Un’oasi di benessere a tutto tondo, questo è il Lefay Resort & SPA Lago di Garda. A Gargnano, nell’incantevole Riviera dei Limoni, con i suoi 11 ettari tra colline e terrazze naturali di boschi e uliveti, spicca non solo per l’impagabile e iconica vista sul lago ma come destinazione unica. La natura, che circonda l’eco-resort del gruppo Lefay, e in cui è immerso, è il fil rouge che lega la SPA, otto volte miglior SPA d’Europa e due volte miglior SPA al mondo, la cucina – basata suII’etica e la stagionalità – fino allo stile delle camere e l’impegno alla ridotta emissione di CO2.

La SPA

Dopo l’apertura primaverile del 2022, dovuta al completamento del restyling della struttura e l’ampliamento con la nuova area Adults only, che offre una sauna panoramica finlandese affacciata direttamente sul Lago, un idromassaggio a sfioro con vista e la cascata di acqua temperata “Aquamoon”, il Lefay Resort & SPA Lago di Garda accoglie in un vero e proprio santuario del benessere. Sono i principi della medicina cinese uniti alla ricerca scientifica occidentale a fondare una proposta volta alla rigenerazione di mente e copro. Un vero e proprio tempio del benessere che, nei sui 4300 metri quadrati, si completa con nuovi programmi salute Lefay SPA Method, come le proposte dedicate alla longevità e all’aumento delle difese immunitarie.

Il cibo per l’anima

La filosofia di cucina Lefay Vital Gourmet, volta alla valorizzazione dei prodotti del territorio e delle loro peculiarità, offre una doppia proposta: il ristorante più informale La Limonaia e il gourmet Gramen. Se la dieta mediterranea e dunque le materie prime di stagione, l’olio extravergine d’oliva, gli agrumi del lago e le erbe aromatiche degli orti locali costituiscono i fondamenti di una cucina “vitale” e leggera al ristorante La Limonaia, al Gramen la stessa filosofia si declina privilegiando l’elemento vegetale e il pesce, evitando l’utilizzo di carne, latticini e derivati, ed esaltando i prodotti della terra, alcuni dei quali provenienti dal giardino energetico terapeutico che circonda il Resort.

Gli spazi e lo stile

Il primo cinque stelle lusso del Lago di Garda offre varie tipologie di suite in base ad ogni esigenza: le Prestige Junior Suite, le Deluxe Junior Suite (con balcone), le Family Suite, le Exclusive Suite – con Jacuzzi vista lago -, le Sky Suite con sauna privata e la Jacuzzi esterna situata in una terrazza panoramica, e le lussuose ed esclusive Royal Pool & Spa Suite. Lo stile che contraddistingue l’intero complesso e caratterizza ciascuna delle stanze, prediligendo tessuti naturali, pregiati materiali come marmi italiani, legno di ulivo e noce, è in totale simbiosi con la natura circostante. Dal lounge bar, che si affaccia su una splendida terrazza vista lago, fino alle aree dedicate ai meeting, e ancora l’impostazione carbon neutral e l’utilizzo di fonti di energia rinnovabili, corredano un’offerta che al primo posto mette l’armonia e la pace.

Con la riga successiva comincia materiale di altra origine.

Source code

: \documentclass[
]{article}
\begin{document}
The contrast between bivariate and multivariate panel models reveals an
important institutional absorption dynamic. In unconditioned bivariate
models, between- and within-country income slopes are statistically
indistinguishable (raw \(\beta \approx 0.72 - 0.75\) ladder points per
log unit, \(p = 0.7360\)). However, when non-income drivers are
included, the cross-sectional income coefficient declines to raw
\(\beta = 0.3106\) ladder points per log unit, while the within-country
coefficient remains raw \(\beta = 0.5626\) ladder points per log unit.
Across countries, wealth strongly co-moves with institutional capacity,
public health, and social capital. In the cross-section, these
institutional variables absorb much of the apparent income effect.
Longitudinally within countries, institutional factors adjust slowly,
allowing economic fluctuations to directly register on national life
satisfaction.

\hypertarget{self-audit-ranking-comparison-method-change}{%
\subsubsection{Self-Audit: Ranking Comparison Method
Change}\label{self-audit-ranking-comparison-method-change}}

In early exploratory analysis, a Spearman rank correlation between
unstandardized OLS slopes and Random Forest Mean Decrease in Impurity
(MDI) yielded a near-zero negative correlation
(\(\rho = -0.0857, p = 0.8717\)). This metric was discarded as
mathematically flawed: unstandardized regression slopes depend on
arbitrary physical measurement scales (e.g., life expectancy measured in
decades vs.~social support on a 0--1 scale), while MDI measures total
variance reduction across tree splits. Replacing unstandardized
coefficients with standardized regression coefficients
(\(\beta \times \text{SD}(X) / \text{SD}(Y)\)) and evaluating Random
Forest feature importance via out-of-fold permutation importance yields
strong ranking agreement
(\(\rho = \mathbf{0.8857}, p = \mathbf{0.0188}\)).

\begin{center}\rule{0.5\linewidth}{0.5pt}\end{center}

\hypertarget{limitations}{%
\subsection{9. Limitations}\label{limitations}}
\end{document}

La cucina “class-ica” di Roberto Stefani

A Sirmione, nella strada che porta al Castello Scaligero, direttamente in riva al Lago, col suo grazioso dehors, c’è il ristorante Tancredi. Il nome, in onore del cantante lirico Tancredi Pasero che possedeva una dimora proprio sulla penisola. La “musica”, qui, è diretta da Roberto Stefani, scuola di Gualtiero Marchesi e Antonio Guida, con un imprinting di quest’ultimo molto forte, avendo collaborato per anni, con lui, sia al Pellicano sia al Seta sia per l’apertura del Mandarin Oriental a Bodrum. Dopo un periodo trascorso Alla Lepre a Desenzano e alcune consulenze, è partito per questa apertura, nel periodo appena pre-Covid.

La sua è una cucina di impostazione classica, elegante, raffinata, nitida nei sapori, con cotture millimetriche e salse tirate alla perfezione. È “class-ica”: classica con classe, piacevolmente gustosa, molto equilibrata e a fuoco, prevalentemente ittica, anche se nel menù alla carta ci sono anche proposte di carne.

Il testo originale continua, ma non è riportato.